According to several scholars and theorists, Public Administration originated in the progressive era as the reform of government and society. During the 19th century, the system of the United States’ dual federalism was based on the American states (Johnson, 2003). However, states; principles of rights and sovereignty led to highly negative and even bloody consequences. Thus, at the beginning of the 20th century, the political reformers of the progressive era attacked the states, regarding them as “bastions of corruption, partisanship, and inefficiency” (Johnson, 2003, p. 144). Founding a new discipline of public administration, they aimed to create an image of the bringers of rationality, truth, and order, while state and city governance was perceived as a threat to social and political order. Thus, Public Administration in the political universe of the United States presupposed the absence of states’ political power, governmental administration, and the implementation of political principles on the basis of neutrality, efficiency, rationality, and science.
In the present day, the initial principles of public administration are challenged. For instance, the principle of neutrality contradicts the cores of democracy that state that the government and social institutions should develop different policies in response to different issues. In addition, the initial principles presuppose the existence of only one efficient and neutral solution to any public issue – however, the existence of multiple frameworks is currently acknowledged.
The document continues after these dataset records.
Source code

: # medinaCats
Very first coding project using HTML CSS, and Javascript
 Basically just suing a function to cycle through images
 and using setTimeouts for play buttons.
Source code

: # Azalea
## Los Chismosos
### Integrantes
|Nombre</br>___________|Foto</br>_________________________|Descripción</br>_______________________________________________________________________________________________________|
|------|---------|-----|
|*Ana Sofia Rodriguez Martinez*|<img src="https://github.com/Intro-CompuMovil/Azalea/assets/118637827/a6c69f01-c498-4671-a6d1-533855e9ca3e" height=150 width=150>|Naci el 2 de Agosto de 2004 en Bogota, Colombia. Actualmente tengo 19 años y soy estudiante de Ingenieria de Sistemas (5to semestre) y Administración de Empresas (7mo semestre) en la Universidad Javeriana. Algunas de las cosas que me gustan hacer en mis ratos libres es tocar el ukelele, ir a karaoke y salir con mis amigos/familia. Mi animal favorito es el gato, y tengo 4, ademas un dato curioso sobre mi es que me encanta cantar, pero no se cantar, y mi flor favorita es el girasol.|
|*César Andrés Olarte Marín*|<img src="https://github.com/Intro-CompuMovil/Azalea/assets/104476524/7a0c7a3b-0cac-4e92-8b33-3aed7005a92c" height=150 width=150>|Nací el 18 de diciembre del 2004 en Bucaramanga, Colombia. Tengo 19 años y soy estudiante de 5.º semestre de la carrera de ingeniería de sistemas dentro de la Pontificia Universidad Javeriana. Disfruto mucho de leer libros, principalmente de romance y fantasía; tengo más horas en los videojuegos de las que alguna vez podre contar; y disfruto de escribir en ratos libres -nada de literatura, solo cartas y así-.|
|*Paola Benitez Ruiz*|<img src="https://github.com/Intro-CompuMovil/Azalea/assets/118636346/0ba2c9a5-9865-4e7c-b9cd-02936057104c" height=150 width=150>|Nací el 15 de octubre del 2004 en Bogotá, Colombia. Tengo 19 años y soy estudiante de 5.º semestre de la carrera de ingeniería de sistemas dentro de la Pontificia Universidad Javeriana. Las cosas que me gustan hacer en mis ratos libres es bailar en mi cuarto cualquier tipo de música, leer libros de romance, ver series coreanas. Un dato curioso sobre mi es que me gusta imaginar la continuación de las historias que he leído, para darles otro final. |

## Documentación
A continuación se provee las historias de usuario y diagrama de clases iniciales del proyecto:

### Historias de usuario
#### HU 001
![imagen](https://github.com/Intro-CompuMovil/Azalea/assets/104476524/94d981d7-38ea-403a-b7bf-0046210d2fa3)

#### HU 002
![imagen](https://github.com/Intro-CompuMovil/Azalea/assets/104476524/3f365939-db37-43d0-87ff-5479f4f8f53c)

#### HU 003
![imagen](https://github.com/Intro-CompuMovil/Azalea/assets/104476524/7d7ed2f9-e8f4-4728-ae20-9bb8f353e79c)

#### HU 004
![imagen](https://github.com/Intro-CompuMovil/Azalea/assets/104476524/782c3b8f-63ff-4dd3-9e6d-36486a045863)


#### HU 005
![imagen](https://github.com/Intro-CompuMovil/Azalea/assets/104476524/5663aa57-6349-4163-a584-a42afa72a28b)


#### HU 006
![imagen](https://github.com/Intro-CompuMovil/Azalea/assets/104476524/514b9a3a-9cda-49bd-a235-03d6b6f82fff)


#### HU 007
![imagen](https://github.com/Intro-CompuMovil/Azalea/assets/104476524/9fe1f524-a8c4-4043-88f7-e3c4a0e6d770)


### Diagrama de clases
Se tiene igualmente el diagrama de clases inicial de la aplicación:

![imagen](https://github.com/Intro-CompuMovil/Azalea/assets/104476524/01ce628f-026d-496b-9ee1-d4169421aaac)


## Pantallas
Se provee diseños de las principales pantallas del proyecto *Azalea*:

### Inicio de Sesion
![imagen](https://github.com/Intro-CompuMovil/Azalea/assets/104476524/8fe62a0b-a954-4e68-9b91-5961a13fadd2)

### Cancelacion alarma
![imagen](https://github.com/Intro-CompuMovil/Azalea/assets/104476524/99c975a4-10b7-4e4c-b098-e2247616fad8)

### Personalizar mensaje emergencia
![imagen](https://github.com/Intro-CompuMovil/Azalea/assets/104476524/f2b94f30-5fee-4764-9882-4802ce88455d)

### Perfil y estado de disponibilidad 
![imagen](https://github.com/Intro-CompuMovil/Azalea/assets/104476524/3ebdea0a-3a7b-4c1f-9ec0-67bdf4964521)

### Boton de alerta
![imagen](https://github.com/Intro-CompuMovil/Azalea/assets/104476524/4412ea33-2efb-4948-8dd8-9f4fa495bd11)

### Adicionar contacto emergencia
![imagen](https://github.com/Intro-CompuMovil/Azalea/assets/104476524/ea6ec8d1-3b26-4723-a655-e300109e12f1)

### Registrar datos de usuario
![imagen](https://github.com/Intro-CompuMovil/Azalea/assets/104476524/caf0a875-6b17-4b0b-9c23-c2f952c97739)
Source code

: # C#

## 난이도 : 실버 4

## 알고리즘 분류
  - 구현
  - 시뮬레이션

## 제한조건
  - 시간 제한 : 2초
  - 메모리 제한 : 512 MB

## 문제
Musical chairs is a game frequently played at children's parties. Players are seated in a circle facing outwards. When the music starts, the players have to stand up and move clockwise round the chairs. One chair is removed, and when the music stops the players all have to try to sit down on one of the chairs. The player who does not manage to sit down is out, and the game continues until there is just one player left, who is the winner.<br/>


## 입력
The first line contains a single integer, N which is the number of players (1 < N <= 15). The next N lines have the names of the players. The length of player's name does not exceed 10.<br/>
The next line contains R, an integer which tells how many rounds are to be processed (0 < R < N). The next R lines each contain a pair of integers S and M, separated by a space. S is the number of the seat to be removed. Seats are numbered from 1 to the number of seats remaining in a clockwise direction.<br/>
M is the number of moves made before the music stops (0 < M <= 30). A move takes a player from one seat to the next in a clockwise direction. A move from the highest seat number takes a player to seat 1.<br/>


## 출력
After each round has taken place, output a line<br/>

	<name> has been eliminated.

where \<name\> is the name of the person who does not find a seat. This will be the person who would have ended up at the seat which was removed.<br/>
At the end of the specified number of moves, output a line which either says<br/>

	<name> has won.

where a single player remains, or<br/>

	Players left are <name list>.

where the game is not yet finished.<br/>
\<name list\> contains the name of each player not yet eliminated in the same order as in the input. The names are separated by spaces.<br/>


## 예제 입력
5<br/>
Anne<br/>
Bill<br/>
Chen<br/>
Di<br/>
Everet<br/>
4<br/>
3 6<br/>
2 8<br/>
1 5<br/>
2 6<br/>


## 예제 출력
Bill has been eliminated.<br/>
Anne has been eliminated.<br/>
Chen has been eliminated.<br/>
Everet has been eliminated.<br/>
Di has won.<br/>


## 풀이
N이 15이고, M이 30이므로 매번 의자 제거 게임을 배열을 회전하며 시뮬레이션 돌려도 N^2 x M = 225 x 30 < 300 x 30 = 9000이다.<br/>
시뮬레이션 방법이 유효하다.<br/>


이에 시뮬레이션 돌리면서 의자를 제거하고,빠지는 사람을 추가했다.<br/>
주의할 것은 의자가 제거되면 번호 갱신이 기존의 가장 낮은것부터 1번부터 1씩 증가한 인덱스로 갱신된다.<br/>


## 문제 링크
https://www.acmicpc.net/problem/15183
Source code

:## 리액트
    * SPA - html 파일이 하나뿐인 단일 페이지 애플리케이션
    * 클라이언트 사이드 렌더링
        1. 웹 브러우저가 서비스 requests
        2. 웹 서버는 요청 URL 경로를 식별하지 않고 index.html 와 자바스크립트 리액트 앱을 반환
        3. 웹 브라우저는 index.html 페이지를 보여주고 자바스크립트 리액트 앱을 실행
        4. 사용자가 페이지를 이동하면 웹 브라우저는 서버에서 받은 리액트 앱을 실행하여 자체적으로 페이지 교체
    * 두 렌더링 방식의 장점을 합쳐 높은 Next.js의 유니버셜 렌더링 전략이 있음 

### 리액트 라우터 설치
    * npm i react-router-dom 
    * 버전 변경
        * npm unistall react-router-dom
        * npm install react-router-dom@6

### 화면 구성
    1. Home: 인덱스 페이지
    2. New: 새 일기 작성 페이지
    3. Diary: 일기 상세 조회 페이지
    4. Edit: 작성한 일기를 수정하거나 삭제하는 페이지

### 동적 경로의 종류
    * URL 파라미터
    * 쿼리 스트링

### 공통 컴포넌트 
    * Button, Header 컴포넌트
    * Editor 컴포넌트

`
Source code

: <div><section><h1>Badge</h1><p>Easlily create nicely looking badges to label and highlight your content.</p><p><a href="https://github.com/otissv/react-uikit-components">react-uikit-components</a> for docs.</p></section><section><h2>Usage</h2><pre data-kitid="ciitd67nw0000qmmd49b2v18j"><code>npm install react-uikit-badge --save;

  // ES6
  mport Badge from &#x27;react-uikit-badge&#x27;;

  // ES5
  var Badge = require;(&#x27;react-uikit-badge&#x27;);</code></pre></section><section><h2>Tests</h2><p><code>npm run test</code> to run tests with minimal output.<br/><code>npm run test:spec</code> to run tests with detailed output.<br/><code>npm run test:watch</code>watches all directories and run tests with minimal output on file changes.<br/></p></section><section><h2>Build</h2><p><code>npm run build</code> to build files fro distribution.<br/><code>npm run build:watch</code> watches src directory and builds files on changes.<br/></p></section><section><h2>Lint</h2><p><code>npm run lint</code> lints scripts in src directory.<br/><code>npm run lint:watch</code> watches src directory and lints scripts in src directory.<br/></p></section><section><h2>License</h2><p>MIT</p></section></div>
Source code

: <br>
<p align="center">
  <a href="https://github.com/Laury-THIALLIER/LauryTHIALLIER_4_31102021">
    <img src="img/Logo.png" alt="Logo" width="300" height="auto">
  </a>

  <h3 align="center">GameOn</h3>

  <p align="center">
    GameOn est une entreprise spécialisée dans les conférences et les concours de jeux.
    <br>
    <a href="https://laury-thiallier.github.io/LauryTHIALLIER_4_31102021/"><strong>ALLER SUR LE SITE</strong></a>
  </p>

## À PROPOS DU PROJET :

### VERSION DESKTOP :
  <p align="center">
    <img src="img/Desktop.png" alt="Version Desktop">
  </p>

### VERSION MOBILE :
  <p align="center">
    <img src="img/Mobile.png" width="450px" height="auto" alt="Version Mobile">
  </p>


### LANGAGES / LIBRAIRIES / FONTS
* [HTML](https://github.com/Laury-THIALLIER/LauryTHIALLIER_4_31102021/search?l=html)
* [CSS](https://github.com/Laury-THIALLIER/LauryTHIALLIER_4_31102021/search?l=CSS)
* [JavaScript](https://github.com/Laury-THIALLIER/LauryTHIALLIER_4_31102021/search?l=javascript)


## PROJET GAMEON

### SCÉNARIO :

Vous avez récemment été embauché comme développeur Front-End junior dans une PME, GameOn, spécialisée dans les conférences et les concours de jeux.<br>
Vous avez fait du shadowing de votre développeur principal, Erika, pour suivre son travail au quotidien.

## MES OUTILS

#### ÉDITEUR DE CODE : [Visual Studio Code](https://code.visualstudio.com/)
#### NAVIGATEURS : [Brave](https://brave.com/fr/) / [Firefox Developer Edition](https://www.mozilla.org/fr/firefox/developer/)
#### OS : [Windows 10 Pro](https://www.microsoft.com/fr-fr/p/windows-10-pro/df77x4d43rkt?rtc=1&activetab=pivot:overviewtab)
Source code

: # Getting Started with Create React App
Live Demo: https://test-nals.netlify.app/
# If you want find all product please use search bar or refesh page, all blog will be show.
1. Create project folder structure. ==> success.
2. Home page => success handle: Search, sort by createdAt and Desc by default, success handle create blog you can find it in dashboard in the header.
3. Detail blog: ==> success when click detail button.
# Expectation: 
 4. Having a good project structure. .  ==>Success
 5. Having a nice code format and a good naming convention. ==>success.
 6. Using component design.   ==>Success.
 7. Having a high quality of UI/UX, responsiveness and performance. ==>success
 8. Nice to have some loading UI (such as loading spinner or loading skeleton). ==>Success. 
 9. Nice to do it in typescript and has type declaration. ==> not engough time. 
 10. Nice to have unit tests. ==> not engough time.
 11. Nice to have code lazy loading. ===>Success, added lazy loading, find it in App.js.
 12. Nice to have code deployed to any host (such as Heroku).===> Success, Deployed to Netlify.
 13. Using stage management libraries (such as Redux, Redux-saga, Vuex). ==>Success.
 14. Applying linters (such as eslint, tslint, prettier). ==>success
Finally, nowadays, Public administration deviates from its roots due to the introduction of new public management based on the principles of minimum government, transparency, flexibility, decentralization, de-bureaucratization, and privatization. In other words, instead of centralized governmental administration with neutral approaches and solutions, modern Public Administration embraces the reduction of governmental control, the importance of public sectors’ responsibilities, and individual approach to any policy problem.
In relation to Political Science that may be regarded as a field of study focused on the evaluation of the government’s theory and practice at the national, state, and local levels, Public Administration has fundamental differences on the basis of its scope. Thus, Public Administration may be defined as a subfield of Political Science’s broader field. As a comprehensive study of politics and all its aspects, Political Science focuses on the analysis of the impact of political events and figures on societal outcomes. In turn, Public Administration is responsible for the implementation of processes for producing these outcomes and focuses on shaping society through direct intervention.
Therefore, there is a need for trained and educated Public Administrators as they play a highly essential role in the public sector and ensure that regulations, laws, civil rights, safety and health codes, and municipal budgets are enforced for the protection of the community. Public Administrators collect and analyze both quantitative and qualitative data, including budget reports, public records, historical data, and surveys, for the improvement of existing programs. Subsequently, they research and plan the most efficient policies and programs within budgets and on the basis of governmental and administrative legislation for their recommendation and implementation. Finally, they monitor the application of policies and communicate their effectiveness with constituents, stakeholder groups, and other employees. At the same time, training of Public administrators helps them face multiple challenges and issues within this field. They include the broadness of the populations, the perception of governmental corruption, the impact of new technologies on communications, implicit bias and discrimination, and a lack of citizen participation.
Johnson, K. S. (2003). Modernity, public administration, and the disappearance of the American states: A necessary development? Administration & Society, 35(2), 144-159.